EDEN, Utah - A snowboarder had a close call after getting caught in an avalanche at Powder Mountain Resort on Monday, and caught it all on camera.
Garret Hunting said he went up to the mountain to take advantage of all the fresh powder.
“I was really stoked to get up there because I knew we had just gotten 30-plus inches in the mountains,” Hunting told KSTU.
But his day quickly went downhill when he got to his favorite spot - because of all the new snow and very windy conditions, it didn’t look quite right.
“I knew it looked a little sketchy but there’s only one way down once you get to a certain point,” Hunting said.
So Hunting pointed his board downhill and his friend followed.
“Right here you can see my friend Brinton and you can see the crack where it breaks away,” Hunting said, describing the video of the avalanche. “Everything slows down at that point, everything flashes before your eyes. I literally took my last breath, put my hand to my face just in case I did get buried, and I could maybe punch myself an airbox or something.”
Hunting did everything he could to keep his head above the snow, and when the slide finally stopped he could barely move.
“Right here I’m buried up to my armpits so I had to dig myself out,” Hunting said.
After seeing all the snow above him and below him, Hunting felt lucky to be alive.
“If I were up higher on the mountain, I might not be talking to you right now,” Hunting said.

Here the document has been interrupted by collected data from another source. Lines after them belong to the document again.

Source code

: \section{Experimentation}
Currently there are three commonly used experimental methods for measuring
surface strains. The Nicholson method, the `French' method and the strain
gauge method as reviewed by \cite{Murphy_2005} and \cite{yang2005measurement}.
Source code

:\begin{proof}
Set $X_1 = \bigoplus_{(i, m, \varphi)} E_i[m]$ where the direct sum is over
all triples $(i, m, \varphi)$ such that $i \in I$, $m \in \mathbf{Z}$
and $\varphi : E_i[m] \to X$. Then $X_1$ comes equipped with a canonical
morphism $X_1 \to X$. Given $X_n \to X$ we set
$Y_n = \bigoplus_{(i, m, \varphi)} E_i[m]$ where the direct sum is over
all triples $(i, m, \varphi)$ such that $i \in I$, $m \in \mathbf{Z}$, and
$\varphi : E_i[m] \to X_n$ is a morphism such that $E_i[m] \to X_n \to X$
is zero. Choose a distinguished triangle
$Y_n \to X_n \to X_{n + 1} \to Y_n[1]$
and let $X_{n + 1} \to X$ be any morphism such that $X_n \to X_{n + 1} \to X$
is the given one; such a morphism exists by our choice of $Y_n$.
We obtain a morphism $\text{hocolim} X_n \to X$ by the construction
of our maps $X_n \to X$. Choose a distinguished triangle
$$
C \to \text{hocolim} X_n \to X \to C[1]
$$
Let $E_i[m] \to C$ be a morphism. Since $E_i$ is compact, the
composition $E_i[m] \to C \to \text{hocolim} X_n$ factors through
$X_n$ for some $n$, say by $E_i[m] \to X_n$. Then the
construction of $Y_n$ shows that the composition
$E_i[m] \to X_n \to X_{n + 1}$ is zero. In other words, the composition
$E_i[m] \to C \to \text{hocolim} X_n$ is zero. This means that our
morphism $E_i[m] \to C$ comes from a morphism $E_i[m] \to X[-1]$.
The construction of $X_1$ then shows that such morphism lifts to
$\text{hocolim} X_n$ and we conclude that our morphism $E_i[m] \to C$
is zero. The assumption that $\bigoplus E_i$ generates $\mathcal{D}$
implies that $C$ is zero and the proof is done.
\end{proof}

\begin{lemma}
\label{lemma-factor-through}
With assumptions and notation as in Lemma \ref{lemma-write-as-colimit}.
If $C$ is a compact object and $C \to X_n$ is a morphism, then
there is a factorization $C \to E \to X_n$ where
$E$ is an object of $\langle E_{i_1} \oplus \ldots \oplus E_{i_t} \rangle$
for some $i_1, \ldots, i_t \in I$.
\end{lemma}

Powder Mountain Resort says they're grateful no one was hurt. After the avalanche, they sent crews up there and found this was the smallest possible rating for an avalanche but it's also an area where they don't see many problems. They say it's a reminder that avalanches can happen anywhere and to always be prepared.
Here is the full response from Powder Mountain Resort:
"First of all, we're very happy to see that Garret was uninjured in this incident. The Powder Mountain Snow Safety team did avalanche mitigation in over 60 avalanche paths all over Powder Mountain yesterday with 25" of new snow and high winds. This avalanche classification SS-AI-D.5-R1 which is the smallest possible rating for an avalanche. This specific area has a small rollover with no terrain traps and is a non suspect area. The debris pile was less than 1' deep. The crown (break size) was less than 10". The overall affected area was about 60' wide and 70' long. We're proud to have a very competent snow safety team at Powder Mountain, encompassing years of knowledge. That said, avalanches and incidents can happen in-bounds and skiers and snowboarders should always be aware of their environment and proceed safely."